Launched in 2021, the standard-setter in recent months has received thousands of comments from finance chiefs, academics, audit firms, and investors following the proposals that were introduced in March, Chair Emmanuel Faber said. The ISSB intends to move fast to finish the two standards, with the effective date yet to be decided, he said.

“Climate is going to be finalized in the next few months. And then quite naturally, we’re now looking at what’s next,” Mr. Faber said.

The International Financial Reporting Standards Foundation, an accounting standards body based in London, launched the ISSB to develop sustainability reporting standards. Jurisdictions of individual nations can choose to adopt the ISSB’s standards, which would make them binding for companies in those areas. Companies can also voluntarily adopt the standards.

The two rules currently under discussion aim to set a baseline for disclosures as companies around the world grapple with varying frameworks, standards and regulatory disclosure requirements. One of the rule proposals would see companies disclose significant climate-related risks, such as floods and other extreme weather events. The other would require them to share information on how they manage, measure and monitor certain sustainability risks.

The proposals drew more than 1,300 comments, including from chief financial officers at companies such as heavy machinery maker Caterpillar Inc., chip manufacturer Intel Corp., clothing company Levi Strauss & Co. and telecommunications provider Verizon Communications Inc.

Finance chiefs said they wonder how the ISSB’s rules would interact with a proposal from the U.S. Securities and Exchange Commission, which would impose mandatory disclosure requirements on greenhouse-gas emissions and climate risks, and expressed concerns that companies would have to disclose confidential information. Levi’s, Verizon and Intel didn’t immediately respond to requests for comment. Caterpillar declined to comment. The SEC didn’t immediately respond to a request for comment.

The ISSB is monitoring the actions of the SEC as well as that of others, Mr. Faber said, pointing to a working group with authorities from the U.S., China, Japan, the European Union and the U.K., which is meeting regularly. “We are not standard-setting in a vacuum,” he said.
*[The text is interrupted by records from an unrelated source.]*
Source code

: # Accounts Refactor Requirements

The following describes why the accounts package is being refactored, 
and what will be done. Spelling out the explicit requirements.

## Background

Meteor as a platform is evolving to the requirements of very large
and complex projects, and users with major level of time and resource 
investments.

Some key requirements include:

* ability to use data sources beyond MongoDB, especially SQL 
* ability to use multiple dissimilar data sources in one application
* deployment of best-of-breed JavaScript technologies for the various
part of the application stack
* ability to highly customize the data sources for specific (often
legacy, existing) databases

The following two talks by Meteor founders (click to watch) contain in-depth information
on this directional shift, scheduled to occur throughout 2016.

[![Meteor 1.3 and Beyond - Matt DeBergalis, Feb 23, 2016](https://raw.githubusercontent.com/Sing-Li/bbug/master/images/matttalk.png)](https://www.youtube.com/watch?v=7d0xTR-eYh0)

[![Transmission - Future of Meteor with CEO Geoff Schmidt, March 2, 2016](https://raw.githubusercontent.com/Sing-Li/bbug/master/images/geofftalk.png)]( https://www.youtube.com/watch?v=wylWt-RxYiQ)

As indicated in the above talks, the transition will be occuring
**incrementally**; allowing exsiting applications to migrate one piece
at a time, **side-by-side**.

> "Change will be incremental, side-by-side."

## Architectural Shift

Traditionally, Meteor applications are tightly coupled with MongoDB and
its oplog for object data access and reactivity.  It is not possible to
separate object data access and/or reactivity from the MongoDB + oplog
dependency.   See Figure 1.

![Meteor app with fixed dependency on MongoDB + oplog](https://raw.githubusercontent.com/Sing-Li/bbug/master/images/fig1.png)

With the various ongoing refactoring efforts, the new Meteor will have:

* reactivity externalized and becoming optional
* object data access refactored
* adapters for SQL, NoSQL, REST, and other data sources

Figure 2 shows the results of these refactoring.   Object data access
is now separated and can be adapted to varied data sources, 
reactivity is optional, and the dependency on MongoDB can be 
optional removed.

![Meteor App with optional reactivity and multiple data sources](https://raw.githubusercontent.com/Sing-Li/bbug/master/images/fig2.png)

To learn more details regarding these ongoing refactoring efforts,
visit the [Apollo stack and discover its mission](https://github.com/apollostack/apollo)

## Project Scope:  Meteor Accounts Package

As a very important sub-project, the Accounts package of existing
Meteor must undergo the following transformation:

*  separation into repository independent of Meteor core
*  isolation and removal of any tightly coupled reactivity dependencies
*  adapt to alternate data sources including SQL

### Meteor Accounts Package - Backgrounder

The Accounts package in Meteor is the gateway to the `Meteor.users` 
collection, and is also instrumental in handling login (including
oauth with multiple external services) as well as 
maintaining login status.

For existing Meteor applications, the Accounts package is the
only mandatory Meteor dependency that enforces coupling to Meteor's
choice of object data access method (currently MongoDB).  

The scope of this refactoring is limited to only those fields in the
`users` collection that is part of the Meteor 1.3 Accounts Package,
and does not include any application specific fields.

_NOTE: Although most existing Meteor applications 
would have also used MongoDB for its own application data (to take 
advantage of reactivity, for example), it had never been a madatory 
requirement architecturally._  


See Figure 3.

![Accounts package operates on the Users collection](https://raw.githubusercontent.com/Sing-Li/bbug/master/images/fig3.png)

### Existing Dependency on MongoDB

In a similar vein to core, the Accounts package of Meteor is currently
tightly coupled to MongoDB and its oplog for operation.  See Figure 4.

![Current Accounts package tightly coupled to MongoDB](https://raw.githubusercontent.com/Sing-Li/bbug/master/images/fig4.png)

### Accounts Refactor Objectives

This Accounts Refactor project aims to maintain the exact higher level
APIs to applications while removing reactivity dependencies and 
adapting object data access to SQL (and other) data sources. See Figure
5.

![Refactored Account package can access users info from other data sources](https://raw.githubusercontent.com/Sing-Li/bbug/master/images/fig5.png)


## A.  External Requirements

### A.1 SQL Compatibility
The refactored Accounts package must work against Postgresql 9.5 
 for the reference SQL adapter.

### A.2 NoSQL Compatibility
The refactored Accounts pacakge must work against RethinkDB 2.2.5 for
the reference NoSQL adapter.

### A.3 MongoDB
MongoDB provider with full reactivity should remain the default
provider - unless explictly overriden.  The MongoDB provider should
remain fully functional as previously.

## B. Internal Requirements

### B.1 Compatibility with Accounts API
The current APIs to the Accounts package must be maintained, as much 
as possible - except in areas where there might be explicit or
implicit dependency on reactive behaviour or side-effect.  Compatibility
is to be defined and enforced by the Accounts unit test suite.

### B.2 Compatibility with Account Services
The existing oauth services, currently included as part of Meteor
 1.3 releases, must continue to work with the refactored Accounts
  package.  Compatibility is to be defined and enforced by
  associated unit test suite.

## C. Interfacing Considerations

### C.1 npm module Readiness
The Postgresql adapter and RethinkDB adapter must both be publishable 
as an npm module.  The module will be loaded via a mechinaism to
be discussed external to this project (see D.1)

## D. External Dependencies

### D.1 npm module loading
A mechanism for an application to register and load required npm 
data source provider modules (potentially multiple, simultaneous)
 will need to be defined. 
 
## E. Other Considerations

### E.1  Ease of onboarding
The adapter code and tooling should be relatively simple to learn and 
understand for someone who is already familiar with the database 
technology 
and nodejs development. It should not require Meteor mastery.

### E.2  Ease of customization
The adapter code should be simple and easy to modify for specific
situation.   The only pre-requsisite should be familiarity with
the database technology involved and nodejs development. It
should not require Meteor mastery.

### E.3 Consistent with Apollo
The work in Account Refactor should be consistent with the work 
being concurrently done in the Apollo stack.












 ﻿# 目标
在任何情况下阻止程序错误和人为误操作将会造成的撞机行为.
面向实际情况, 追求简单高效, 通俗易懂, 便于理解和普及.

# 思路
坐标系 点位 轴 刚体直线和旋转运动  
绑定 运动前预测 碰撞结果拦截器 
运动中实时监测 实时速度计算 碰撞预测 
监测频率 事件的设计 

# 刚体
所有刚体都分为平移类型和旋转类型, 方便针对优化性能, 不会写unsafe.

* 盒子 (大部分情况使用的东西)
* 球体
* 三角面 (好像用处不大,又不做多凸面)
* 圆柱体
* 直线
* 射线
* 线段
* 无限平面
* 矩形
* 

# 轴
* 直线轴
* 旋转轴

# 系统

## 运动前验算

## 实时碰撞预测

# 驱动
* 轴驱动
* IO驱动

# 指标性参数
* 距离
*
The ISSB in October voted to require companies to disclose Scope 3 emissions, which includes those from suppliers, in addition to their own emissions. Companies in response to the rule proposals have said they are concerned about the methodologies used to calculate Scope 3 emissions as well as the lack of data.

“We’ve dealt with the feedback,” Mr. Faber said, adding that companies won’t have to disclose these emissions under the ISSB proposal for at least a year. They will also be able to include information that isn’t aligned with their reporting period if their suppliers have a different reporting cycle, which was another concern raised by companies.

Accounting professors said companies and investors will benefit from a baseline standard on sustainability-related disclosures. Companies increasingly are using multiple reporting frameworks, with 80% of them doing so in 2020 compared with 68% in 2019, according to research firm Audit Analytics. The number of global companies reporting under four different frameworks rose to 255 in 2020 from eight in 2019, the data shows. Data for 2021 isn’t available yet, Audit Analytics said.

Still, even with the standards from the ISSB, it is likely that companies will continue to make use of any wiggle room that’s available to them, said Carol Adams, an accounting professor at Durham University Business School. “The amount of judgment involved means there won’t be a level playing field,” she said, adding that companies have considerable discretion when determining what constitutes relevant information.

In 2023, the ISSB will also look into potential new disclosures around the impact of businesses on biodiversity, human capital and reporting on human rights within companies. The ISSB in December announced proposed rules aimed at considering the connection between climate and nature, including one with the goal of cutting companies’ negative effects on biodiversity by up to half by 2030. The proposals came as government officials and nonprofits convened in Montreal for the United Nations COP15 biodiversity conference.

These “adjacent topics” are top of mind for investors, according to Mr. Faber. Extensions to the two existing proposals, on subjects, such as water and deforestation, may be finalized in 2024, he said, while additional standards likely won’t take effect before 2026.